The Harvard philosopher Michael Sandel catalogues what has gone wrong in his book What Money Can’t Buy: The Moral Limits of Markets. Should we pay children to read books or to get good grades? Is it ethical to pay people to test risky new drugs? Is it right to pay drug addicts to be sterilised? Can we sell citizenship to immigrants or auction places at the best universities to those who will pay most? Is it OK to buy your best man’s speech off the internet, to privatise prisons, outsource torture or hire mercenaries to fight our wars?
In the past three decades market values have crowded out non-market values in more and more areas of life – medicine, education, law, sport, art, sports, even personal relations. We have slept-walked, Sandel argues, from having a market economy to being a market society. And the process frequently involves “bribery” in the sense of bypassing persuasion and “corruption” in the sense of corroding old established values.
Today it is not just the cynic who knows, in Oscar Wilde’s telling phrase, the price of everything and the value of nothing. Of course there are some areas of modern life in which the market does not prevail. At Sunday lunch the pater familias does not carve the chicken and then ask: “What am I bid for this nice juicy leg?” The writer Martin Wroe touched on this recently in a preview talk for the next Greenbelt festival. He told the story of an old lady knitting and pointed out that, were she paid the minimum wage, the cardigan she was making would be worth about £180, though a neater warmer one could be bought in a chainstore for a fraction of the price.
“The woman is not viable. Her work is unsustainable. In economic terms her efforts are comical. She’s not a going concern and never will be,” he said. “But she isn’t producing a cardigan. She is making a gift.”
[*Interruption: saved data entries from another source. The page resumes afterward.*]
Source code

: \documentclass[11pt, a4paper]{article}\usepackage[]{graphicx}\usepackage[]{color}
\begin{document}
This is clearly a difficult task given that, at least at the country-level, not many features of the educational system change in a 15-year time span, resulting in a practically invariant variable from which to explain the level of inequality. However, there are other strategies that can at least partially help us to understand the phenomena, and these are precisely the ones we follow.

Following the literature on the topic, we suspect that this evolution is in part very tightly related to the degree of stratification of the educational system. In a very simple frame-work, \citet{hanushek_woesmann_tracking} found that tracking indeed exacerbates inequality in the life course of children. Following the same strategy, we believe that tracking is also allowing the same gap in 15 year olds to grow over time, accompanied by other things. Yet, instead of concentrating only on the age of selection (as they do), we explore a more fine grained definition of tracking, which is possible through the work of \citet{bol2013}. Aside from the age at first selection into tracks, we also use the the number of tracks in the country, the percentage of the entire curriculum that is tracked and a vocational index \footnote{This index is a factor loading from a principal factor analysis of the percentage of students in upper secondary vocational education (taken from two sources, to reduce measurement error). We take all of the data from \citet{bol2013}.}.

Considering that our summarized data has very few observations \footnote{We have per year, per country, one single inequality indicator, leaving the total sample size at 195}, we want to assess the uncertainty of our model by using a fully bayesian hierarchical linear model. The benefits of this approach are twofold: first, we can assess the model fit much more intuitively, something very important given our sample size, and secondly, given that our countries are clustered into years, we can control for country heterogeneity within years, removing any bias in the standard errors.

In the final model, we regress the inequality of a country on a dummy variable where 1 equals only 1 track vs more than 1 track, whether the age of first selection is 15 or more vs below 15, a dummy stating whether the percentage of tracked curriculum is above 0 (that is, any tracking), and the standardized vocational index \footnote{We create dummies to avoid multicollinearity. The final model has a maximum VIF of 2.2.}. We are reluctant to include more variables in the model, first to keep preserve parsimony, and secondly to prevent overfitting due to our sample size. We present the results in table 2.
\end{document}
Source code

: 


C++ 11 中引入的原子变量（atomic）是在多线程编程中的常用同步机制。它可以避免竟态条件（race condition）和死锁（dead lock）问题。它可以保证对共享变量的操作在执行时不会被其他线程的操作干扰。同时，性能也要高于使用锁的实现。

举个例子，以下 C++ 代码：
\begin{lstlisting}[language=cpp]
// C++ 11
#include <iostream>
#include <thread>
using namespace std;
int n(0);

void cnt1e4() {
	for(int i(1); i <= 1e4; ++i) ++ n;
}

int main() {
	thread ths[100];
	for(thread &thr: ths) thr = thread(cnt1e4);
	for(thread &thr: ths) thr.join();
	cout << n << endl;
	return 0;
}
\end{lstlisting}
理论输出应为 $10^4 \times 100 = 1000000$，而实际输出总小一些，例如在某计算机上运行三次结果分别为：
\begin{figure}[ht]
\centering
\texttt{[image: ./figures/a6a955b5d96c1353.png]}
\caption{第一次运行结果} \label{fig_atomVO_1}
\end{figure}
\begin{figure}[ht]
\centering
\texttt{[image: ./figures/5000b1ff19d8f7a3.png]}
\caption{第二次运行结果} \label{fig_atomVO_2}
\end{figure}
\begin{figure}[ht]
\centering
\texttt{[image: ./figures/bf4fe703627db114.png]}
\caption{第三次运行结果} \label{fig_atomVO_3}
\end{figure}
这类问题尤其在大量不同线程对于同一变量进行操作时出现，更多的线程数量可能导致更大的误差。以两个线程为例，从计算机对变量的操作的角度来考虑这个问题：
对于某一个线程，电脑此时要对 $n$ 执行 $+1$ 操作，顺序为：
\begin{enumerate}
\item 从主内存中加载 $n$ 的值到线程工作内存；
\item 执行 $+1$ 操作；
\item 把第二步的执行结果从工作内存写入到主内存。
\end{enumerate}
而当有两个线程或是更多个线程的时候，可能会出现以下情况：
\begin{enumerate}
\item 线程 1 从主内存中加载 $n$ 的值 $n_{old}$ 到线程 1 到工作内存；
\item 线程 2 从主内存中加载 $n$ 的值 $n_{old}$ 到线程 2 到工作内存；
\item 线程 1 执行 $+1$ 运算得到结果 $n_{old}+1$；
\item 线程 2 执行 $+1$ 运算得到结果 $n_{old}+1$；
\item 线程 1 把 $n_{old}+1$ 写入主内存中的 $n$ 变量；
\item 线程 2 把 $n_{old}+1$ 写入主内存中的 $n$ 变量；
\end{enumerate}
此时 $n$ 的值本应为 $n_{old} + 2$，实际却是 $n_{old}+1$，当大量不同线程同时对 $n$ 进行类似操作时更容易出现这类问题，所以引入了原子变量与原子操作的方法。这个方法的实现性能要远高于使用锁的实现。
Economists don’t like gifts. They are inefficient and irrational. How can the giver know that it is what the recipient really wants. A present is, as one wag put it, “a wasteful approximation”. A gift token, or cash, is the only gift that is “optimally efficient”. But if they make little economic sense we all know the emotional value of a gift. Money isn’t anything, except to a market fundamentalist. The problem is that their values are now infecting the behaviour of the rest of us.
So how do we decide on what it is apt for the market to determine and what must be decided by other values? Intuition is not enough. At a St Paul’s Institute talk by Sandel recently a shocking 39 per cent of the audience thought it was alright for blood to be bought and sold. What next? Kidneys? Most of the blood handled on a commercial basis in the United States comes from the very poor, the homeless and the unemployed. It is effectively, as Rowan Williams has said, “a large-scale redistribution of blood from the poor to the rich”. Issues like euthanasia and abortion are best understood, he says, as “arguments rooted in a deep aversion to anything that encourages us to think of our bodies as a form of property”.
Williams speaks of a “Faustian bargain” presupposed by economists like Keynes. Capitalism was to be allowed to thrive for a time until it delivered a sustainable level of security for all. When that had been done the rapacious and ruthlessly competitive system could be honourably retired, and our convivial and co-operative motives would be allowed full play. But Faustian bargains, he observes wrily, have a history of turning out badly.
Yet if ordinary people are increasingly alienated from the system there is surprisingly little appetite, even after the 2008 financial crisis, for overthrowing capitalism. And experts are much stronger on analysing the problems than on agreeing a solution.
Perhaps the answers are not to be found with economists and political philosophers. After all, though they claim to practise a type of science that can predict the future and help manage our lives, very few of them forecast the 2008 meltdown – and they seem utterly riven on the way forward. Maybe the answer lies with religion. “If we want to resist this intelligently,” says Rowan Williams, “we need doctrine, ritual and narrative”. That means stories which speak of success and failure but also of the wonder of the incidental.
What faith can also offer is the antidote that says an understanding of human well-being should not centre round the satisfaction of wants. By shrinking the self – and letting go of our wants, rather than forever chasing after them – we establish an alternative reality to materialistic acquisitive and individualist vision which lies at the heart of late capitalism. Only then will we sure-footedly know where the limits of the market truly lie.